Dataset entries below:

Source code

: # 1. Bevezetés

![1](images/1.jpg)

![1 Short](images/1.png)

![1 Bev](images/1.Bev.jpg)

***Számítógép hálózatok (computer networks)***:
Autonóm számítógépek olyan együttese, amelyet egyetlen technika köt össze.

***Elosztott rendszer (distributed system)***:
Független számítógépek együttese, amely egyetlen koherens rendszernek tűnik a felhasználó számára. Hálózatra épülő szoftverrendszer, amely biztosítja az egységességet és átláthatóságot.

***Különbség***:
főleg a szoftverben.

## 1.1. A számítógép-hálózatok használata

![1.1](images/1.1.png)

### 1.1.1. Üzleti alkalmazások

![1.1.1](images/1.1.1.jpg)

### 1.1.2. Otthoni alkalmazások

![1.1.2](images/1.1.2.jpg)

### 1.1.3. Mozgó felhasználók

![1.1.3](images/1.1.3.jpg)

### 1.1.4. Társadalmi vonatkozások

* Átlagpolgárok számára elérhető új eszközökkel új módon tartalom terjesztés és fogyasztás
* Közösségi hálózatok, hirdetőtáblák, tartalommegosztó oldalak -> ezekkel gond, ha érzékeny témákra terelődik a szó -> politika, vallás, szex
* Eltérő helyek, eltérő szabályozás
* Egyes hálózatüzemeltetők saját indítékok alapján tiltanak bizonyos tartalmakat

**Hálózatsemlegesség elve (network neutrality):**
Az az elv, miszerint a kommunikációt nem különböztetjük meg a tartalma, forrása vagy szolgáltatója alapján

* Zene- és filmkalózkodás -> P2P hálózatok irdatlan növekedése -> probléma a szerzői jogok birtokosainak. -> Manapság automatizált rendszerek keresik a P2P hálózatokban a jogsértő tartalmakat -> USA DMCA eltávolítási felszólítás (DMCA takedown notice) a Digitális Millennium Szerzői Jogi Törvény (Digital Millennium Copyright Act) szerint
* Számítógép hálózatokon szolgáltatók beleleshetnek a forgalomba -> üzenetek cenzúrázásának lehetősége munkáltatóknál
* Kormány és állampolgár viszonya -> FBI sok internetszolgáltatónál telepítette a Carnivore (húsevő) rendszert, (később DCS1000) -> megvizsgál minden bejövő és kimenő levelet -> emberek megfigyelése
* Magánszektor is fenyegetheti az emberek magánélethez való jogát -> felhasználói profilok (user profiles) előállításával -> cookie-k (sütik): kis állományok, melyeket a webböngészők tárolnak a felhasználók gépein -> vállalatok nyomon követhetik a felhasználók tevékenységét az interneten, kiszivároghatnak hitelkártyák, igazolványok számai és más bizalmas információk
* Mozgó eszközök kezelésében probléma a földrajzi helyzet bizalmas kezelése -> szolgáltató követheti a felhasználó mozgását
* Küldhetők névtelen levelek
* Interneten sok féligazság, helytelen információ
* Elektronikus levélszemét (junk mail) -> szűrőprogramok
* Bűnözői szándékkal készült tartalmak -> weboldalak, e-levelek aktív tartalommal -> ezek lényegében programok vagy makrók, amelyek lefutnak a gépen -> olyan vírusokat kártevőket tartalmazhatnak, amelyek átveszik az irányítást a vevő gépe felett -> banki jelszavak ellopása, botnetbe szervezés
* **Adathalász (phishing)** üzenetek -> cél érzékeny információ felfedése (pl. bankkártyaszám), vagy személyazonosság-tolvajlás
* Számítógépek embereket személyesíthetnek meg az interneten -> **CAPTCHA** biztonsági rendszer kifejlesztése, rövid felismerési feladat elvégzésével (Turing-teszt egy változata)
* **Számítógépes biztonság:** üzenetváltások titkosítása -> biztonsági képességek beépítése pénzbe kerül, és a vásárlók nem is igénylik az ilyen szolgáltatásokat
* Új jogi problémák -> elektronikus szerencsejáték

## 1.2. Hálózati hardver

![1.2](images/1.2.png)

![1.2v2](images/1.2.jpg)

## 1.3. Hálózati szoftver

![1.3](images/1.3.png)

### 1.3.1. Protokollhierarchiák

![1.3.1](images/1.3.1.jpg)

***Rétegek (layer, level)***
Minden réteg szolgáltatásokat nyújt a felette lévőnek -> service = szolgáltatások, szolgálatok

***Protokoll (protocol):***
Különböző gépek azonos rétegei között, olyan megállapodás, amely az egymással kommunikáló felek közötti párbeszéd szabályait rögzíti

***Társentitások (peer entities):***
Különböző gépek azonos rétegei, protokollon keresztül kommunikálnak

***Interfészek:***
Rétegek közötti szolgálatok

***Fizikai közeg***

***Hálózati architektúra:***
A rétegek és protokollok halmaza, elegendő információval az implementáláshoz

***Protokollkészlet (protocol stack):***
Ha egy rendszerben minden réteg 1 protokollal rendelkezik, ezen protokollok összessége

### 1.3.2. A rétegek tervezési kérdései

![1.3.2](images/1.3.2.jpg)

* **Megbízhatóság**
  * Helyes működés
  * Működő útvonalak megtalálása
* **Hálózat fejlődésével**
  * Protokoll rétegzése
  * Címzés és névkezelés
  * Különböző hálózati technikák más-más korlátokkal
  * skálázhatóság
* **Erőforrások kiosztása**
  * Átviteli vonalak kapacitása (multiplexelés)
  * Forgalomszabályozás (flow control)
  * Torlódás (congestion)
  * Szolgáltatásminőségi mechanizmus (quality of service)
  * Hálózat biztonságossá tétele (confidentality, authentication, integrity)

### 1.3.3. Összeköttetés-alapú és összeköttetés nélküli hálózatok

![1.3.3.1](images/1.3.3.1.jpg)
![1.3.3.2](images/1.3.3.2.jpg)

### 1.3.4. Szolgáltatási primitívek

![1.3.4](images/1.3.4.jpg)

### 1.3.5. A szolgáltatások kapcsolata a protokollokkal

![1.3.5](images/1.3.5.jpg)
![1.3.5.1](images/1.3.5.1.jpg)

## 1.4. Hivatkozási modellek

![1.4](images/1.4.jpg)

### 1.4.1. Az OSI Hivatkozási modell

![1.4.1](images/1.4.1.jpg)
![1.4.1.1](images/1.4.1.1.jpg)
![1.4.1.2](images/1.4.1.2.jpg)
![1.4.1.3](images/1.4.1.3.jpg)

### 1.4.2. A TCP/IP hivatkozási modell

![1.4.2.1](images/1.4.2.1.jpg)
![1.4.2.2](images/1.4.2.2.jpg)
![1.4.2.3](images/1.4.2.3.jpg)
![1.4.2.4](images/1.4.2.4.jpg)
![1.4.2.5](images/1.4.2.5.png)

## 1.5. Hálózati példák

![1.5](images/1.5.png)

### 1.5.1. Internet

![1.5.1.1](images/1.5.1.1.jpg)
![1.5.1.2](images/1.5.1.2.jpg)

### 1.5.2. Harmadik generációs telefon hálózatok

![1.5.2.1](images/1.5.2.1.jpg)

End of Dataset entries.

Would you please copy exactly the part of the entries above that begins at the line containing "### 1.1.4. Társadalmi vonatkozások" and ends at the line containing "Az az elv, miszerint", both lines included?

### 1.1.4. Társadalmi vonatkozások

* Átlagpolgárok számára elérhető új eszközökkel új módon tartalom terjesztés és fogyasztás
* Közösségi hálózatok, hirdetőtáblák, tartalommegosztó oldalak -> ezekkel gond, ha érzékeny témákra terelődik a szó -> politika, vallás, szex
* Eltérő helyek, eltérő szabályozás
* Egyes hálózatüzemeltetők saját indítékok alapján tiltanak bizonyos tartalmakat

**Hálózatsemlegesség elve (network neutrality):**
Az az elv, miszerint a kommunikációt nem különböztetjük meg a tartalma, forrása vagy szolgáltatója alapján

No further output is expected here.